18 April 2021 :
DoC Paid $1.5 Million for Execution Drugs.
While Facing a Budget Crisis.
At a time in which the Arizona Department of Corrections is facing criticism for crumbling infrastructure, substandard medical care, and understaffing, the department has spent $1.5 million to purchase the lethal-injection drug pentobarbital from an undisclosed source. The exorbitant price, experts say, is a function of the questionable use of the drug for non-medical purposes and the secretive nature of the transaction.

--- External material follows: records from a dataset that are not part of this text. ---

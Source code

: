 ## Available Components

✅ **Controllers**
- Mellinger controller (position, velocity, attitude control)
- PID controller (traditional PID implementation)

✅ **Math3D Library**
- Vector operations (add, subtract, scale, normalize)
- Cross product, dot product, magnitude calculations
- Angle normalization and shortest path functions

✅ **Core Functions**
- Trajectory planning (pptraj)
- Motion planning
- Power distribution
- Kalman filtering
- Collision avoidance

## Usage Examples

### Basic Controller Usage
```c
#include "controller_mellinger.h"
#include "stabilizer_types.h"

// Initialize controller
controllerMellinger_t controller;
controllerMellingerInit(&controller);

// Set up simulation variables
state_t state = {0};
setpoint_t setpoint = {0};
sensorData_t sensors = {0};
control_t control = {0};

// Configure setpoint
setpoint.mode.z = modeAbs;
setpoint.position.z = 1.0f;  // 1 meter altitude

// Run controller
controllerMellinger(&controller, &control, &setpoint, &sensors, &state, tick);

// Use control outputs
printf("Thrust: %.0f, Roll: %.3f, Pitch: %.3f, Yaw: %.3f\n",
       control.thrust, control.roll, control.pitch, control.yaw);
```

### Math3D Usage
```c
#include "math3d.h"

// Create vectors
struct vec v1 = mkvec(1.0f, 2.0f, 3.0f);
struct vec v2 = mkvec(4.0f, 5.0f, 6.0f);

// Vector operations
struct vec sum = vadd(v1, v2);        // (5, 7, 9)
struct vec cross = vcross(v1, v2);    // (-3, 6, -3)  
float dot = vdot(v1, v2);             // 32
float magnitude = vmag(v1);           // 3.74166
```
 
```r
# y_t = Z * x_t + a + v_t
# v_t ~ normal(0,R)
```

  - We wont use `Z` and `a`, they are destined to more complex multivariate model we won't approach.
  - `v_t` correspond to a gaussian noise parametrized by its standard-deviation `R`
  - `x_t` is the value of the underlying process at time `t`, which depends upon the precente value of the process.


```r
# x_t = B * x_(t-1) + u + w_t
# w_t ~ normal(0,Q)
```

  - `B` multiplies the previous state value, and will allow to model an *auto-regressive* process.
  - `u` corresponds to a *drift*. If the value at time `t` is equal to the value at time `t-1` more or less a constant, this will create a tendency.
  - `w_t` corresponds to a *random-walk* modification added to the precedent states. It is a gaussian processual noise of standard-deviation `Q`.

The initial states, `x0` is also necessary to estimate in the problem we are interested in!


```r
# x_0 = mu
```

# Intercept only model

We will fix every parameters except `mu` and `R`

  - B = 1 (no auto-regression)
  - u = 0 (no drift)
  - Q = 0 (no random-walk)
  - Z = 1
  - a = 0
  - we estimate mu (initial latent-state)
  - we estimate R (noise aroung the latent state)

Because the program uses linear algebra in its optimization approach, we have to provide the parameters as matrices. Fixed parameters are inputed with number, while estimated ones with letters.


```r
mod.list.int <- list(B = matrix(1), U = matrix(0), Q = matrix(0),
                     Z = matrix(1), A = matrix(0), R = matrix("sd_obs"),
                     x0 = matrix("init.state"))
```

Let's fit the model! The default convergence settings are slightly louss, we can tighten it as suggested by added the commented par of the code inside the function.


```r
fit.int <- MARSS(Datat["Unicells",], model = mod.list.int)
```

Records obtained by The Guardian show that, in October 2020, Arizona ordered 1,000 vials of the barbiturate pentobarbital. Each one-gram vial cost the state $1,500, for what the newspaper described as a “jaw-dropping” total of $1.5 million. A heavily redacted invoice shows that the state ordered 4–8 “unlabeled” jars to be shipped in “Unmarked jars and boxes” to an Arizona location “to be determined.” The state’s execution protocol calls for five grams of the drug, so the vials would be enough for 200 executions in a state that has 119 people on death row.
Assistant federal defender Dale Baich, whose office represents numerous Arizona death-row prisoners, issued a statement April 9 saying: “We are shocked to learn of the steps Arizona has taken to hide the facts related to its effort to carry out executions. Taxpayer money should not be spent in this manner without complete transparency — certainly not with unmarked boxes and ‘heavily redacted documents’ … and not with the shroud of secrecy in which Arizona has cloaked its execution processes.”
“For the State to spend $1.5 million on execution drugs is even more disturbing given recent reports about the budget crisis at the Department of Corrections,” Baich said. “Surely there is a better use for this money than carrying out executions.”
Prashant Yadav, a lecturer at Harvard medical school, said that states have paid as much as a 1,000% markup on execution drugs, compared to the usual market price of the drugs.